Scordatevi Tanovic e, soprattutto, Kusturica. La loro visione della guerra jugoslava interpretata secondo i canoni di una vitalità (diremmo propriamente slava, se questo non apparisse in qualche modo un settarismo o, in fondo, una mistificazione) dura a morire, presente a se stessa, fluida e gioiosa, anche nell’odio, nel sangue, nella baraonda delle etnie contrapposte. Con Sole alto Dalibor Matanic gioca di sottrazione e di isolamento: immagina piani temporali diversi, sceglie di raccontare una unica piccola storia di coppia in ciascun segmento. Una storia d’amore, in terre dove l’amore non c’è più, non può sorgere ovvero, quando pure esploda, lascia inevitabili scie di rancore ormai incistato in un popolo allo sbando.

Serbia, Croazia, Bosnia: quella che un tempo era un’unica razza si disperde, a partire dal 1991, nei rivoli di popolazioni distinte, orgogliosamente autoctone, rovinosamente autarchiche. Nella universalità dell’amore, del sentimento di esso, della sua consumazione fisica, del suo inizio e della sua fine, il regista sceglie di individuare un canto universale alla vita che trascende i destini e che pure a quelli deve pagare dazio. Non è casuale che gli attori (un lui, una lei, pochi altri a contorno) siano gli stessi: nell’incontro/scontro tra genie, nella impossibilità di perseguire un ordinario desiderio di normalità, gli stessi volti, la stessa nervosa imperturbabilità (la ragazza), il medesimo agitarsi affranto eppur pensante (il ragazzo) significano la studiata proposizione di un esperanto sentimentale senza lingua, razza, divisione. Amori difficili e destinati a non compiersi, eppure brulicanti di vita e di tensioni non belliche, a meno di non voler considerare tali le comuni sofferenze di cuori che altre ne avrebbero vissute, dovuto vivere.

 

 

1991: un amore di adolescenti che si chiude in dramma. Il superamento del primo confine tracciato, una parola di troppo, uno scherno innocente. Il sangue inizia a scorrere. La Jugoslavia si scopre polveriera (come mirabilmente dirà anche Paskaljevic).

2001: la guerra è finita, se così può definirsi un qualcosa che trascina i suoi segni nelle case, sulle mani, che impone e svela nuove povertà e miseri ambienti da riattare. Stavolta l’amore esplode animalesco, chiamiamolo pure sesso tout court, l’abbandonarsi a quella specie di sindrome di Stoccolma che trasforma due nemici in complici per un quarto d’ora, per il tempo di una fellatio rabbiosa, per i minuti necessari a canalizzare, per una volta, il sordo rancore in energia vitale, flusso di futuro precocemente interrotto.

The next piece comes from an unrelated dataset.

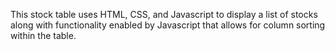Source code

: This stock table uses HTML, CSS, and Javascript to display a list of stocks along with functionality enabled by Javascript that allows for column sorting within the table.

2011: non esplodono mortai, ma feste dalla gioiosità mortuaria. Il passato rimbalza, assedia, segue senza sosta. I ritorni non conoscono lavacri di acqua, né parentesi alcoliche che spazzino via ogni rimembranza. Il passato siamo noi, sono loro, che si sono amati ed odiati. E che si siedono su due scalini a contemplare fin dove quella loro terra, la madre, può essere giunta. E fin dove le conseguenze di quell’amore possano, sotto le sembianze di un bambino biondo, rendere possibile una ricostruzione.

 

 

Il film ha una scrittura molto basica, è un’opera di volti febbrili e corpi esagitati o, più spesso, ieraticamente fermi nella contemplazione di un nulla incomprensibile. In questo sta qualche piccola pecca che lo rende disomogeneo e non completamente risolto. Il messaggio passa, ma in forma altalenante: il miglior frammento è forse il secondo, il più narrato, il più dolente, anche il più politico, nella solitudine che spazza via gli incontri, nell’isolamento di un gesto di cortesia amorevole che, tuttavia, non cambierà quello che è stato, non rimuoverà macerie, tantomeno quelle pesantissime dell’anima. E’ un’opera, Sole alto, che pare avere larghi e lunghi momenti di stasi, che non diventa mai pienamente politica (se non nell’ovvio discorso sotteso e con l’eccezione appena ricordata), che, si diceva, non mimetizza la poetica dolente nella vitalità malata e visionaria di un Emir Kusturica. Sceglie il sottotraccia e lo persegue con coerenza; e, per questo, è anche capace di fare male. Va visto: ennesimo tassello di un racconto che, purtroppo, pare non debba e non possa avere mai fine.